**PROBLEM TO SOLVE**
Your answer is a copy of every line in the records where "vxlan" appears.

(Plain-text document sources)
------------------------------
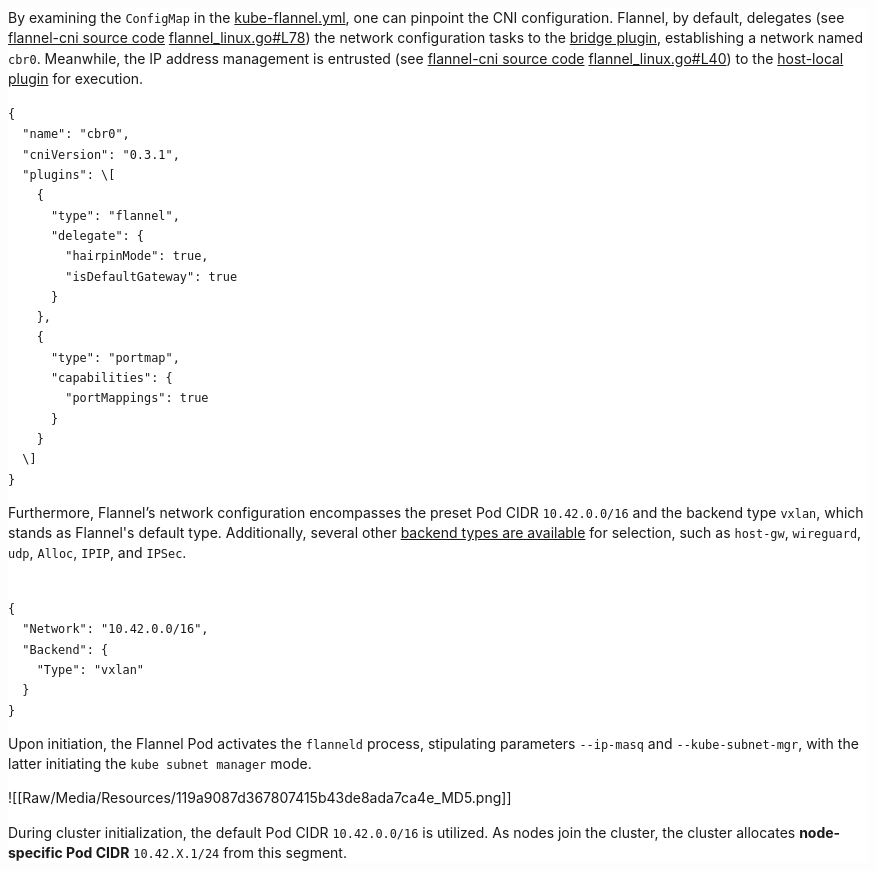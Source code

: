 By examining the `ConfigMap` in the [kube-flannel.yml](https://raw.githubusercontent.com/flannel-io/flannel/master/Documentation/kube-flannel.yml), one can pinpoint the CNI configuration. Flannel, by default, delegates (see [flannel-cni source code](https://github.com/flannel-io/cni-plugin/blob/v1.1.0/flannel_linux.go#L78) [flannel_linux.go#L78](https://github.com/flannel-io/cni-plugin/blob/v1.1.0/flannel_linux.go#L78)) the network configuration tasks to the [bridge plugin](https://www.cni.dev/plugins/current/main/bridge/), establishing a network named `cbr0`. Meanwhile, the IP address management is entrusted (see [flannel-cni source code](https://github.com/flannel-io/cni-plugin/blob/v1.1.0/flannel_linux.go#L40) [flannel_linux.go#L40](https://github.com/flannel-io/cni-plugin/blob/v1.1.0/flannel_linux.go#L40)) to the [host-local plugin](https://www.cni.dev/plugins/current/ipam/host-local/) for execution.

```
{  
  "name": "cbr0",  
  "cniVersion": "0.3.1",  
  "plugins": \[  
    {  
      "type": "flannel",  
      "delegate": {  
        "hairpinMode": true,  
        "isDefaultGateway": true  
      }  
    },  
    {  
      "type": "portmap",  
      "capabilities": {  
        "portMappings": true  
      }  
    }  
  \]  
}
```

Furthermore, Flannel’s network configuration encompasses the preset Pod CIDR `10.42.0.0/16` and the backend type `vxlan`, which stands as Flannel's default type. Additionally, several other [backend types are available](https://github.com/flannel-io/flannel/blob/master/Documentation/backends.md) for selection, such as `host-gw`, `wireguard`, `udp`, `Alloc`, `IPIP`, and `IPSec`.

```
  
{  
  "Network": "10.42.0.0/16",  
  "Backend": {  
    "Type": "vxlan"  
  }  
}
```

Upon initiation, the Flannel Pod activates the `flanneld` process, stipulating parameters `--ip-masq` and `--kube-subnet-mgr`, with the latter initiating the `kube subnet manager` mode.

![[Raw/Media/Resources/119a9087d367807415b43de8ada7ca4e_MD5.png]]

During cluster initialization, the default Pod CIDR `10.42.0.0/16` is utilized. As nodes join the cluster, the cluster allocates **node-specific Pod CIDR** `10.42.X.1/24` from this segment.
------------------------------
**SOLUTION FOR THIS TASK**
Furthermore, Flannel’s network configuration encompasses the preset Pod CIDR `10.42.0.0/16` and the backend type `vxlan`, which stands as Flannel's default type. Additionally, several other [backend types are available](https://github.com/flannel-io/flannel/blob/master/Documentation/backends.md) for selection, such as `host-gw`, `wireguard`, `udp`, `Alloc`, `IPIP`, and `IPSec`.
    "Type": "vxlan"  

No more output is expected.